Did I turn a 25 TPU vacation into 2 "formally valued at 25"  TPU vacations - yes - but do I value those TPUs now as $6.5 instead of $13???  Did  I factor in cancellation and rebook fees? etc, etc.  Using that type of multi trading - yes I can get the TPU value down....

think about it....

Less than $5 per TPUs - for non-lock off unit,  that means $300 MF for a 60 TPU unit, or $600 for a 120 maxed out lock off..... how many 60 TPU weeks are really out there? and with both sides at 60? and for such low MFs?  If you really want them, you can find them.  But you know the risk....

I also agree with the 'loose lips sink ships' creed......many of us remember "searchable Fairfield weeks",  and other (true) urban legends.   

(and yes, those with "large portfolios" do manage them, and move inventory in and out - I just divested a stinker at $28/TPU, and am quite happy with my $13 average)

Just my 2 cents.


----------



## chriskre (May 28, 2011)

mstoyanov said:


> Some of the big EBay sellers give quite accurate MFs since they get these from estoppel letters.
> Record several entries for the resorts that looks promising to you and when you see similar MFs from various auctions you can be quite assured that MFs are close to the real ones. Also some resorts post MFs on their HOA websites and for some others you can find them here on Tug.
> And for the very small percentage of the resorts where finding MFs is not possible online and I am interested in I simply pick up the phone and call the resort directly.
> Also most of the time here on Tug you will find even better info about the condition of the resort and possible special assessments that neither seller nor resort are going to provide. Remember just because MFs are low today does not mean they will be low tomorrow. The best research for any resort in my opinion can be done here on Tug - with 90+% probability the resort worth owning have been discussed here on Tug and some Tuggers owns them .

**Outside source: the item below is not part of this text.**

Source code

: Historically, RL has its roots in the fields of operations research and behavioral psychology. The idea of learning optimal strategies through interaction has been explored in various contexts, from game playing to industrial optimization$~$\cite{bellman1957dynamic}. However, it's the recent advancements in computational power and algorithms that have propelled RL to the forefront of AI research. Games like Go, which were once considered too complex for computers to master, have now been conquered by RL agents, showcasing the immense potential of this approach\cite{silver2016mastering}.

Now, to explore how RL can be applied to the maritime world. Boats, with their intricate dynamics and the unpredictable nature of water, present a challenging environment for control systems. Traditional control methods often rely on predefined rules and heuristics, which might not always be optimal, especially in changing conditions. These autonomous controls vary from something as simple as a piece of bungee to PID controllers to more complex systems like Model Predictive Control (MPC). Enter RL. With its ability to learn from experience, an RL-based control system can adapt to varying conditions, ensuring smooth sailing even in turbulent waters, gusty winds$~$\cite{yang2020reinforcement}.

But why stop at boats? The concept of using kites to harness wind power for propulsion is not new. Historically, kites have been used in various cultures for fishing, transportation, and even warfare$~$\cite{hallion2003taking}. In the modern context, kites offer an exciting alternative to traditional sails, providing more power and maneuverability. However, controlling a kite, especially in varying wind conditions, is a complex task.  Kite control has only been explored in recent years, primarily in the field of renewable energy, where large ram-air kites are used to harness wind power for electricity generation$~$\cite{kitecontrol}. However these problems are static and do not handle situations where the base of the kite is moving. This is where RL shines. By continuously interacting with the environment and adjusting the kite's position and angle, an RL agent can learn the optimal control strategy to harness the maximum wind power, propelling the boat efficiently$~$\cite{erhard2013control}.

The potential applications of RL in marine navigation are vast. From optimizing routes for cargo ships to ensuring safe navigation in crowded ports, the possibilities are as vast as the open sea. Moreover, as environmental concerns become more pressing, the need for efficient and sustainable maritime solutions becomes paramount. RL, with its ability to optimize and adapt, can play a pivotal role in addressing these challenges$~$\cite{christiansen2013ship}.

I found this little handy website.  Don't know how accurate it is but it does have MF's listed for quite a few resorts.  They give the dates too.
http://www.specialassessmentwatch.com/


----------



## rickandcindy23 (May 28, 2011)

> (and yes, those with "large portfolios" do manage them, and move inventory in and out - I just divested a stinker at $28/TPU, and am quite happy with my $13 average)


I think most people would be happy with $28 TPU (ignorance is bliss).  

As a matter of fact, I know of a resort (my own Val Chatelle) where the owners are indeed blissfully ignorant and feel they had a huge increase in value with this new system.  They did get a huge increase in value. 

Low, stable maintenance fees, and point values of 18-30 for most weeks (Holidays weeks are higher values), with fees of $480-$560, they are all happy.  They are not aware of what's out there with higher TPU's and are thrilled with the values, which some average about $28.  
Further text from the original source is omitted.